Le Dr Delfieu conclut qu' «il est impératif que le médecin libéral soit apte à instaurer et à manipuler des drogues permettant la sédation des symptômes douloureux et épargnant ainsi au patient des déplacements contraignants jusqu'au centre de référence».
L'incidence annuelle des cancers chez l'enfant est d'environ 1 800 nouveaux cas. La majorité est diagnostiquée avant l'âge de 6 ans. La douleur est présente chez les enfants et leur famille parfois même avant le diagnostic. En effet, chez l'enfant, le retard au diagnostic est fréquent, il est évalué à 93 jours pour les tumeurs cérébrales et à 170 jours pour le sarcome d'Ewing. Les soins (effraction cutanée par injection, ponction, myélogramme…), notamment ceux qui sont prodigués à domicile, sont une source importante de douleur. Il ne faut donc pas hésiter à utiliser les crèmes anesthésiques.
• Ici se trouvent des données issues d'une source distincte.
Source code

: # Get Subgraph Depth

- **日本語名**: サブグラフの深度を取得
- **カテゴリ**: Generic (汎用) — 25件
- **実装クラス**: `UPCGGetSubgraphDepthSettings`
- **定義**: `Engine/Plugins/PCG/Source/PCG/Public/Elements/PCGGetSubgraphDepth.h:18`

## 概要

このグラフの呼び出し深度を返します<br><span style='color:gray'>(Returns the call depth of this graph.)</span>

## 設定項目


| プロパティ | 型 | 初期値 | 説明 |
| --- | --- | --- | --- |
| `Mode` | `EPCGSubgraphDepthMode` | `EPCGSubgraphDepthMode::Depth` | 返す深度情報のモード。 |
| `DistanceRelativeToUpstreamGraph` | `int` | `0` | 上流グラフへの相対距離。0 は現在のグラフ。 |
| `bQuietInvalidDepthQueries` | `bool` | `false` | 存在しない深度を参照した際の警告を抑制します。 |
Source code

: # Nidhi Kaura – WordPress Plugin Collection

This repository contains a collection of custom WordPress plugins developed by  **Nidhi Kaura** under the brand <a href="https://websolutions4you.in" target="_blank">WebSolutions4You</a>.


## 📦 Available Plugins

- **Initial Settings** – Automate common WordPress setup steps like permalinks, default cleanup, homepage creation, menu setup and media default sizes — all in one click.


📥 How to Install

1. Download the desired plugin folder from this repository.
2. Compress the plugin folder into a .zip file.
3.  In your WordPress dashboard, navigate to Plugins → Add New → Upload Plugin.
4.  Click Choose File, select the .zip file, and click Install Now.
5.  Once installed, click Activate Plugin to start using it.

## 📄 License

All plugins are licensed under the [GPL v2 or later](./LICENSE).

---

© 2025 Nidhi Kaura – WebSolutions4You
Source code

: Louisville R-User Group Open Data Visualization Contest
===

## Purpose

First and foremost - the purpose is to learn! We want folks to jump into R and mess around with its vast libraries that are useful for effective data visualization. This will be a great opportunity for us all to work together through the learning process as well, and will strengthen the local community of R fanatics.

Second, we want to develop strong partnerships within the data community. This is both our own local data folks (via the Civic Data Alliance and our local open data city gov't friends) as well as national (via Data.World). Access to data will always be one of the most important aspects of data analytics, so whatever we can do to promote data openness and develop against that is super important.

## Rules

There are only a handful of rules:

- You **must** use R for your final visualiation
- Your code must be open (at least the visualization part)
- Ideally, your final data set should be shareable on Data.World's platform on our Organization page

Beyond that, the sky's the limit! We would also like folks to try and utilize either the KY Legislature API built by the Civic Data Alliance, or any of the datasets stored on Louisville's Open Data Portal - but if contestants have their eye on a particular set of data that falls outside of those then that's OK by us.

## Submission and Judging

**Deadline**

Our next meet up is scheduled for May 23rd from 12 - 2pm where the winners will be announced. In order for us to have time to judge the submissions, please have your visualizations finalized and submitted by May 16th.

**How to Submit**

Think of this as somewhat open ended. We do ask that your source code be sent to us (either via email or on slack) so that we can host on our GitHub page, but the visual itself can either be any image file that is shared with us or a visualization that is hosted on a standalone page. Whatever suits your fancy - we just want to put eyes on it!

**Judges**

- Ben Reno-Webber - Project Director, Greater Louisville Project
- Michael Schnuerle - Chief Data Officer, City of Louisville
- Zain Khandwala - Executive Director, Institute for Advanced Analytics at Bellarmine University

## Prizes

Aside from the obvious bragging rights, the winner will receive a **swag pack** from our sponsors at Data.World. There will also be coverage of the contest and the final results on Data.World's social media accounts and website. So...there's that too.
Le MEOPA, mélange équimoléculaire oxygène/protoxyde d'azote, associe une action anxiolytique, amnésiante, euphorisante et un effet antalgique. Il est proposé pour tous les soins entraînant une douleur légère à modérée. Il est délivré par la pharmacie hospitalière et utilisé dans le cadre de la HAD ou dans les réseaux de soins palliatifs à domicile. Le traitement antalgique de fond fait également appel aux opioïdes en adaptant leur posologie au poids de l'enfant. Les techniques non médicamenteuses ont un intérêt évident dans la prise en charge de la douleur, surtout chez les enfants polymédicamentés.
Enfin, si l'enfant ne guérit pas (dans 20 à 30 % des cas), la gestion de toutes les formes de douleur (physique, psychique) est l'un des principaux objectifs des équipes tout en maintenant le plus longtemps possible une vie relationnelle de qualité.
D'après la session « Douleur et Cancer » sous l'égide de la SFETD (Société française d'étude et de traitement de la douleur) et du Collège national des médecins de la douleur, avec la participation des Drs Francine Hirszowski (Paris), Dominique Delfieu (Paris), Agnès Suc (Toulouse), Alain Serrié (Paris) et Françoise Loué (centre Albert-Thuret, Chevilly-la-Rue).